## Exercise
The stretch from the line with "to these resources" through the line with "search engines. A" in the records below: write it out exactly, and nothing else.

= = = = = = =

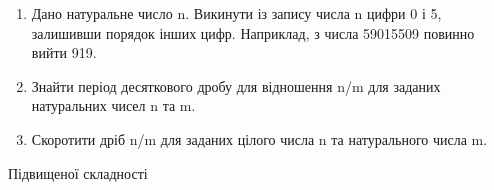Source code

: \documentclass[]{article}
\makeatletter
\newcommand{\xslalph}[1]{\expandafter\@xslalph\csname c@#1\endcsname}
\newcommand{\@xslalph}[1]{%
    \ifcase#1\or а\or б\or в\or г\or д\or e\or є\or ж\or з\or i%
    \or й\or к\or л\or м\or н\or о\or п\or р\or с\or т%
    \or у\or ф\or х\or ц\or ч\or ш\or ю\or я\or аа\or бб\or вв%
    \else\@ctrerr\fi%
}
\makeatother
\begin{document}
\begin{enumerate}
\begin{enumerate}[label=\xslalph*)]

\item \(\max(\left| z_{1} \right|,\ldots,\left| z_{n} \right|),\) де
\(z_{i} = \left\{ \begin{matrix}
y_{i},\textup{ при }\left| y_{i} \right| \leq 2, \\
0.5,\textup{у інших випадках} \\
\end{matrix} \right.\ \);
\item \(\min(\left| z_{1} \right|,\ldots,\left| z_{n} \right|),\) де
\(z_{i} = \left\{ \begin{matrix}
 y_{i},\textup{при}\left| y_{i} \right| \geq 1, \\
 2,\textup{у інших випадках} \\
\end{matrix} \right.\ \);
\item \(z_{1} + z_{2} + \ldots + z_{n},\) де
\(z_{i} = \left\{ \begin{matrix}
 y_{i},\textup{при} {y}_{i} < 10, \\
 1,\textup{у інших випадках} \\
\end{matrix} \right.\ \)
 \end{enumerate}

\item
  Дано натуральне число n. Викинути із запису числа n цифри 0 і 5,
  залишивши порядок інших цифр. Наприклад, з числа 59015509 повинно
  вийти 919.
\item
  Знайти період десяткового дробу для відношення n/m для заданих
  натуральних чисел n та m.
\item
  Скоротити дріб n/m для заданих цілого числа n та натурального числа m.
\end{enumerate}

Підвищеної складності
\end{document}
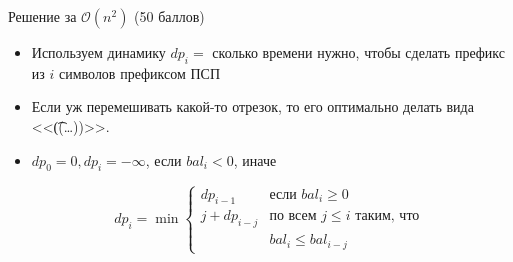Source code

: \begin{frame}{Решение за $\mathcal{O}(n^2)$ (50 баллов)}
  \begin{itemize}
  \item Используем динамику $dp_i=$ сколько времени нужно, чтобы сделать префикс из $i$ символов префиксом ПСП
  \item Если уж перемешивать какой-то отрезок, то его оптимально делать вида <<\t{((\ldots))}>>.
  \item $dp_0 = 0, dp_i = -\infty$, если $bal_i < 0$, иначе

    \[ dp_i = \min \left\{
    \begin{array}{ll}
      dp_{i-1} & \textrm{если } bal_i \geq 0 \\
      j + dp_{i-j} & \textrm{по всем } j \leq i \textrm{ таким, что } \\
      & bal_i \leq bal_{i-j}
    \end{array} \right. \]
  \end{itemize}
\end{frame}

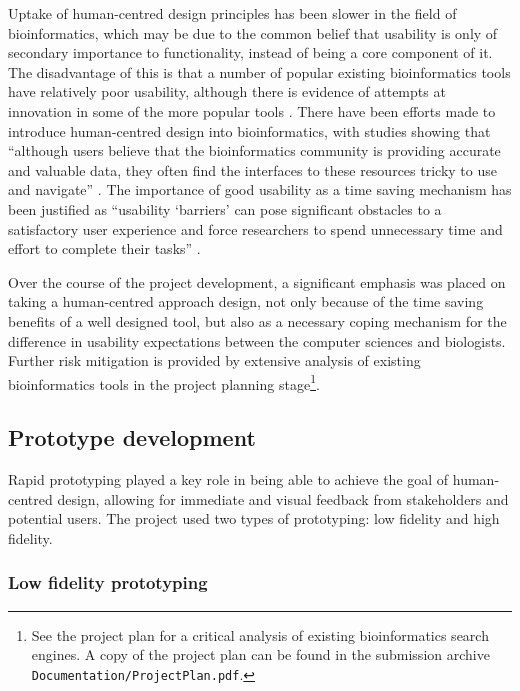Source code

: Uptake of human-centred design principles has been slower in the field
of bioinformatics, which may be due to the common belief that
usability is only of secondary importance to functionality, instead of
being a core component of it. The disadvantage of this is that a
number of popular existing bioinformatics tools have relatively poor
usability, although there is evidence of attempts at innovation in
some of the more popular tools \cite{lu2011pubmed,
  hearst2007biotext}. There have been efforts made to introduce
human-centred design into bioinformatics, with studies showing that
``although users believe that the bioinformatics community is
providing accurate and valuable data, they often find the interfaces
to these resources tricky to use and navigate''
\cite{pavelin2012bioinformatics}. The importance of good usability as
a time saving mechanism has been justified as ``usability `barriers'
can pose significant obstacles to a satisfactory user experience and
force researchers to spend unnecessary time and effort to complete
their tasks'' \cite{bolchini2009better}.

Over the course of the project development, a significant emphasis was
placed on taking a human-centred approach design, not only because of
the time saving benefits of a well designed tool, but also as a
necessary coping mechanism for the difference in usability
expectations between the computer sciences and biologists. Further
risk mitigation is provided by extensive analysis of existing
bioinformatics tools in the project planning stage\footnote{See the
  project plan for a critical analysis of existing bioinformatics
  search engines. A copy of the project plan can be found in the
  submission archive \texttt{Documentation/ProjectPlan.pdf}.}.

\subsection{Prototype development}\label{subsec:prototype-development}

Rapid prototyping played a key role in being able to achieve the goal
of human-centred design, allowing for immediate and visual feedback
from stakeholders and potential users. The project used two types of
prototyping: low fidelity and high fidelity.

\subsubsection*{Low fidelity prototyping}

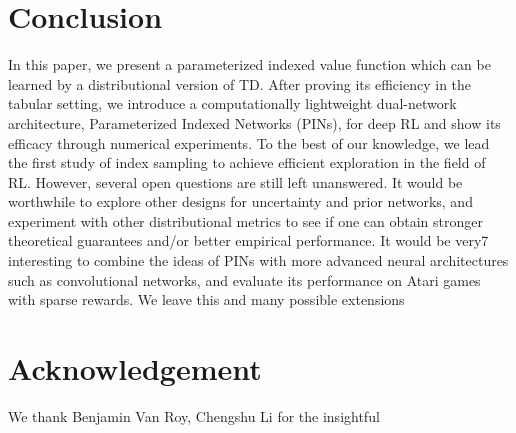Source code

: \documentclass[letterpaper]{article} %
\theoremstyle{definition}
\begin{document}
\vspace{-3.59mm}
\section{Conclusion}

In this paper, we present a parameterized indexed value function which can be learned by a distributional version of TD. After proving its efficiency in the tabular setting, we introduce a computationally lightweight dual-network architecture, Parameterized Indexed Networks (PINs), for deep RL and show its efficacy through numerical experiments. To the best of our knowledge, we lead the first study of index sampling to achieve efficient exploration in the field of RL.  However, several open questions are still left unanswered. It would be worthwhile to explore other designs for uncertainty and prior networks, and experiment with other distributional metrics to see if one can obtain stronger theoretical guarantees and/or better empirical performance. It would be very7 interesting to combine the ideas of PINs with more advanced neural architectures such as convolutional networks, and evaluate its performance on Atari games with sparse rewards. We leave this and many possible extensions

\vspace{-3.23mm}
\section{Acknowledgement}
We thank Benjamin Van Roy, Chengshu Li for the insightful

\medskip

\clearpage


\end{document}
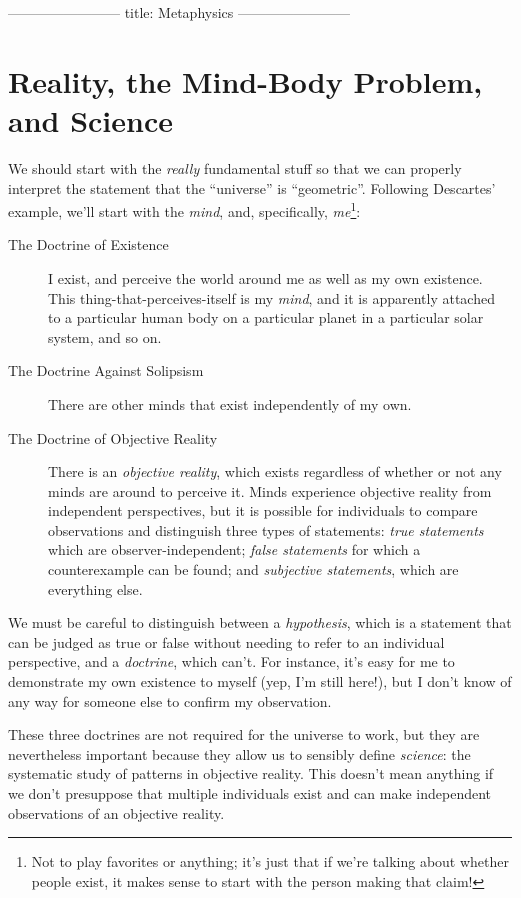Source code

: ------------------------
title: Metaphysics
------------------------

\section{Reality, the Mind-Body Problem, and Science}

We should start with the \emph{really} fundamental stuff so that we can properly interpret the statement that the ``universe'' is ``geometric''. Following Descartes' example, we'll start with the \emph{mind}, and, specifically, \emph{me}\footnote{Not to play favorites or anything; it's just that if we're talking about whether people exist, it makes sense to start with the person making that claim!}:

\begin{description}
  \item[The Doctrine of Existence] I exist, and perceive the world around me as well as my own existence. This thing-that-perceives-itself is my \emph{mind}, and it is apparently attached to a particular human body on a particular planet in a particular solar system, and so on.
  \item[The Doctrine Against Solipsism] There are other minds that exist independently of my own.
  \item[The Doctrine of Objective Reality] There is an \emph{objective reality}, which exists regardless of whether or not any minds are around to perceive it. Minds experience objective reality from independent perspectives, but it is possible for individuals to compare observations and distinguish three types of statements: \emph{true statements} which are observer-independent; \emph{false statements} for which a counterexample can be found; and \emph{subjective statements}, which are everything else.
\end{description}

We must be careful to distinguish between a \emph{hypothesis}, which is a statement that can be judged as true or false without needing to refer to an individual perspective, and a \emph{doctrine}, which can't. For instance, it's easy for me to demonstrate my own existence to myself (yep, I'm still here!), but I don't know of any way for someone else to confirm my observation.

These three doctrines are not required for the universe to work, but they are nevertheless important because they allow us to sensibly define \emph{science}: the systematic study of patterns in objective reality. This doesn't mean anything if we don't presuppose that multiple individuals exist and can make independent observations of an objective reality.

= = = = = = =

## Solution to the exercise
to these resources tricky to use and navigate''
\cite{pavelin2012bioinformatics}. The importance of good usability as
a time saving mechanism has been justified as ``usability `barriers'
can pose significant obstacles to a satisfactory user experience and
force researchers to spend unnecessary time and effort to complete
their tasks'' \cite{bolchini2009better}.

Over the course of the project development, a significant emphasis was
placed on taking a human-centred approach design, not only because of
the time saving benefits of a well designed tool, but also as a
necessary coping mechanism for the difference in usability
expectations between the computer sciences and biologists. Further
risk mitigation is provided by extensive analysis of existing
bioinformatics tools in the project planning stage\footnote{See the
  project plan for a critical analysis of existing bioinformatics
  search engines. A copy of the project plan can be found in the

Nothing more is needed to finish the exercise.